§ **Problem description**:
Go line by line through the listing below and copy those that hold "collaborate".

§ **Dataset extract**:
—————
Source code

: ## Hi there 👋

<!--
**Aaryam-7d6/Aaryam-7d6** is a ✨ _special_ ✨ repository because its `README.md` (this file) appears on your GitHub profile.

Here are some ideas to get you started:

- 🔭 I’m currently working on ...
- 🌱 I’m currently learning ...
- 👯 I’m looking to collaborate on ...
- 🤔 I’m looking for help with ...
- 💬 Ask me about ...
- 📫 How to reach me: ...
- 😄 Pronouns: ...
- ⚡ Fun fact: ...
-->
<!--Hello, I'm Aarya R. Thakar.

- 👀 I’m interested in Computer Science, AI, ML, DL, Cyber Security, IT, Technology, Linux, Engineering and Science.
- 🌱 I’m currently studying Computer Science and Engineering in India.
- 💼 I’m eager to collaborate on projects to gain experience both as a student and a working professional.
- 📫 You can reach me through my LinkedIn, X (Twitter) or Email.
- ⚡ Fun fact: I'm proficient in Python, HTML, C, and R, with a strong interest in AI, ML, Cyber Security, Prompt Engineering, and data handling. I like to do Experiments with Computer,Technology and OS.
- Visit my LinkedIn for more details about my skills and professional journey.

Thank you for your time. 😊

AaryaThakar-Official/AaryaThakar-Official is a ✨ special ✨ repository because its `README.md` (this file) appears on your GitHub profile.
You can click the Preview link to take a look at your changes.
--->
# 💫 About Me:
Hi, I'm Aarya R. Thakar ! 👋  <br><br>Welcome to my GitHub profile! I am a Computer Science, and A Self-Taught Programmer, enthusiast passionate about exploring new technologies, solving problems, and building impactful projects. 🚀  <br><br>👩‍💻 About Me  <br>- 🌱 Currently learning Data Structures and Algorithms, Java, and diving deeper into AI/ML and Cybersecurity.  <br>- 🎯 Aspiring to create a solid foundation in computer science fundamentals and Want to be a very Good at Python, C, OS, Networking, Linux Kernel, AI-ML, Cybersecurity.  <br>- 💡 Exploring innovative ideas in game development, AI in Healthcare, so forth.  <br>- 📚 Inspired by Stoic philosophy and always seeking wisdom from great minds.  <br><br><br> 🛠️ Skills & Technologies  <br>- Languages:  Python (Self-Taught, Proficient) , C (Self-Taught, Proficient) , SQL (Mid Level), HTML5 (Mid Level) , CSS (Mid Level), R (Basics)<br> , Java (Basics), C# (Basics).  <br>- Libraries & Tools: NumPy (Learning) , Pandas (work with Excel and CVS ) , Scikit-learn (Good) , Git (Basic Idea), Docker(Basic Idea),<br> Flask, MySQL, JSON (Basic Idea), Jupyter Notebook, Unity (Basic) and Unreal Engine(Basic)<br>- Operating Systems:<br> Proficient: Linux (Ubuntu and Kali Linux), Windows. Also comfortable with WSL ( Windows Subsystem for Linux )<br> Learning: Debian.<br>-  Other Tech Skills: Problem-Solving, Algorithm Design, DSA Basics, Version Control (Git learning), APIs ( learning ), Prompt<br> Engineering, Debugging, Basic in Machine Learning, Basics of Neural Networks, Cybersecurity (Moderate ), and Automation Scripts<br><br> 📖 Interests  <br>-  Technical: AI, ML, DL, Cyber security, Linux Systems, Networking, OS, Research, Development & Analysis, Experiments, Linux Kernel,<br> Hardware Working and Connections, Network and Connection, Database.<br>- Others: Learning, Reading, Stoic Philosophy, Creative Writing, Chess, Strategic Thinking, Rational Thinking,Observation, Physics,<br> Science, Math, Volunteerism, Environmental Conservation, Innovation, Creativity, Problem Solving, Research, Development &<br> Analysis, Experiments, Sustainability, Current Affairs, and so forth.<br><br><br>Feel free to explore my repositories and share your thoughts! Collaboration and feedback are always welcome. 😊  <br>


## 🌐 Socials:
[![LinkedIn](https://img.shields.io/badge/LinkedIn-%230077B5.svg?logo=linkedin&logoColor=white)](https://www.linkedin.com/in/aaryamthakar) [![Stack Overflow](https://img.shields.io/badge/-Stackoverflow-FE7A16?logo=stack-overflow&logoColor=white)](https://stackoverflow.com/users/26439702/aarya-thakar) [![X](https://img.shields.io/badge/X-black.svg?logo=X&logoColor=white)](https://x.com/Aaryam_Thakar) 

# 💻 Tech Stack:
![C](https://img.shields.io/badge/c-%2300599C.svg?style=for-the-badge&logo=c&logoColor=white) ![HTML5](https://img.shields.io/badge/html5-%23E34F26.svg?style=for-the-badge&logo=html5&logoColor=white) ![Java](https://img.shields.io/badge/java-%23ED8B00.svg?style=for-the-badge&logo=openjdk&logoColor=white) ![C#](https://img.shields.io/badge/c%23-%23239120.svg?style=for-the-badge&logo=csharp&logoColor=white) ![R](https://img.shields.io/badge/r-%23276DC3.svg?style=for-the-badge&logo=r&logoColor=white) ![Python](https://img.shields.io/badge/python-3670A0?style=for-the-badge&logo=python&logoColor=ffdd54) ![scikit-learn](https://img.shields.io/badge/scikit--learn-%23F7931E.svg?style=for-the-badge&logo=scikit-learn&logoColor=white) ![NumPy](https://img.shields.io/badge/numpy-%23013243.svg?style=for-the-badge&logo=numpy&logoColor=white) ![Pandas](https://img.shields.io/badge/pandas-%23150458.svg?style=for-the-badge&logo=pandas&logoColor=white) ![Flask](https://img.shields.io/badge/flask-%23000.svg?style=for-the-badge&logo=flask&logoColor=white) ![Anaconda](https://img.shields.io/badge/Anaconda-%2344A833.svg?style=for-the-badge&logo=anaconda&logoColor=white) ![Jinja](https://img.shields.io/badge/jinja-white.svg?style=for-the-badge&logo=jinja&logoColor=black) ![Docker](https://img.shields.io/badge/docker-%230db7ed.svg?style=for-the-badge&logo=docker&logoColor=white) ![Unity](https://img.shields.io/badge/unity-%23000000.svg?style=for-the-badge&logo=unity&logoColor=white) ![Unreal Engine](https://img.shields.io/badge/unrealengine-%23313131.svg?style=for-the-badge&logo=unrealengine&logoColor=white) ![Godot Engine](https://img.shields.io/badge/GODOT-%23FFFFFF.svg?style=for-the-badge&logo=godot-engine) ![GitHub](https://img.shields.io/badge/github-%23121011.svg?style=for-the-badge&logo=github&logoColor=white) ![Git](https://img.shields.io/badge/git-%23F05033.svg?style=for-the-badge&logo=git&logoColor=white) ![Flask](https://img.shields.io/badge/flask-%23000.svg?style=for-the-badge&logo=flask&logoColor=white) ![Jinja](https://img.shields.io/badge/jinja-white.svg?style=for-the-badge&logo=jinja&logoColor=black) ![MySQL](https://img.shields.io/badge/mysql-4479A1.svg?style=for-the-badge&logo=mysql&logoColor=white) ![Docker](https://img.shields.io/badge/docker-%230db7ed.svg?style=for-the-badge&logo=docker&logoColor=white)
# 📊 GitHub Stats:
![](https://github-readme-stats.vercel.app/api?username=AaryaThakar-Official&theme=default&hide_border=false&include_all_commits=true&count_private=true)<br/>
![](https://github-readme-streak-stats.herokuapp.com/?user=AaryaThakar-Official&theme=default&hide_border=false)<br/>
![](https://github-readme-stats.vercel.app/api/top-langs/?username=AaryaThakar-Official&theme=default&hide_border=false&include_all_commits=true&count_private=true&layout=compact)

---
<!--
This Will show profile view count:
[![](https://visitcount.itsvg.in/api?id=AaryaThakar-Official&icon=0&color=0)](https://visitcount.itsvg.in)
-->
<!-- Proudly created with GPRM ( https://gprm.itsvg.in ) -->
—————
§ **Task result**:
- 👯 I’m looking to collaborate on ...
- 💼 I’m eager to collaborate on projects to gain experience both as a student and a working professional.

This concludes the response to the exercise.